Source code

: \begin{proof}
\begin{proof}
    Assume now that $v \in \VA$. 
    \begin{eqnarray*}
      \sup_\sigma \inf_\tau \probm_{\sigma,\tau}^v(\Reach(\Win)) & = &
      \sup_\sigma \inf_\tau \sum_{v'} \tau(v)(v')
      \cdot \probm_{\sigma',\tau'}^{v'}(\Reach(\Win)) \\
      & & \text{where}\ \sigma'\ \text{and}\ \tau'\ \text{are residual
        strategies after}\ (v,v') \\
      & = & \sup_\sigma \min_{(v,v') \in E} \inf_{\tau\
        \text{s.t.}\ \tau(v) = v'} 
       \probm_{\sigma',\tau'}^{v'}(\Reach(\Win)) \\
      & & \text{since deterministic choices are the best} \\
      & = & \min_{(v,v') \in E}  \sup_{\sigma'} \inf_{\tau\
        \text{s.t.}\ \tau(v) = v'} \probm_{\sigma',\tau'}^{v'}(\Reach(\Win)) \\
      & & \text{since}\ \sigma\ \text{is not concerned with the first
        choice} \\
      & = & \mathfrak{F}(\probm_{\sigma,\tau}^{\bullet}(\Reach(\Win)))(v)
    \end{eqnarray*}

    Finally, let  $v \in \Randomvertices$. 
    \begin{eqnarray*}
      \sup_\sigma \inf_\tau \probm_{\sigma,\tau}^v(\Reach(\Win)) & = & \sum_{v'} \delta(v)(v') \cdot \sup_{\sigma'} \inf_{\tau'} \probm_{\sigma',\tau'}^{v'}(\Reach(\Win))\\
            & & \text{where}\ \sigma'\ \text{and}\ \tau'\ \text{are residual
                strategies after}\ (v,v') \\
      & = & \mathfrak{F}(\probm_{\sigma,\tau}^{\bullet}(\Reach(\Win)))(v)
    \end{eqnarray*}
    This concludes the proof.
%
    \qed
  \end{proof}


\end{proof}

+++

Each line of the listing should be reproduced without any alteration.

**Solution to this problem**
Source code

: \begin{proof}
\begin{proof}
    Assume now that $v \in \VA$. 
    \begin{eqnarray*}
      \sup_\sigma \inf_\tau \probm_{\sigma,\tau}^v(\Reach(\Win)) & = &
      \sup_\sigma \inf_\tau \sum_{v'} \tau(v)(v')
      \cdot \probm_{\sigma',\tau'}^{v'}(\Reach(\Win)) \\
      & & \text{where}\ \sigma'\ \text{and}\ \tau'\ \text{are residual
        strategies after}\ (v,v') \\
      & = & \sup_\sigma \min_{(v,v') \in E} \inf_{\tau\
        \text{s.t.}\ \tau(v) = v'} 
       \probm_{\sigma',\tau'}^{v'}(\Reach(\Win)) \\
      & & \text{since deterministic choices are the best} \\
      & = & \min_{(v,v') \in E}  \sup_{\sigma'} \inf_{\tau\
        \text{s.t.}\ \tau(v) = v'} \probm_{\sigma',\tau'}^{v'}(\Reach(\Win)) \\
      & & \text{since}\ \sigma\ \text{is not concerned with the first
        choice} \\
      & = & \mathfrak{F}(\probm_{\sigma,\tau}^{\bullet}(\Reach(\Win)))(v)
    \end{eqnarray*}

    Finally, let  $v \in \Randomvertices$. 
    \begin{eqnarray*}
      \sup_\sigma \inf_\tau \probm_{\sigma,\tau}^v(\Reach(\Win)) & = & \sum_{v'} \delta(v)(v') \cdot \sup_{\sigma'} \inf_{\tau'} \probm_{\sigma',\tau'}^{v'}(\Reach(\Win))\\
            & & \text{where}\ \sigma'\ \text{and}\ \tau'\ \text{are residual
                strategies after}\ (v,v') \\
      & = & \mathfrak{F}(\probm_{\sigma,\tau}^{\bullet}(\Reach(\Win)))(v)
    \end{eqnarray*}
    This concludes the proof.
%
    \qed
  \end{proof}


\end{proof}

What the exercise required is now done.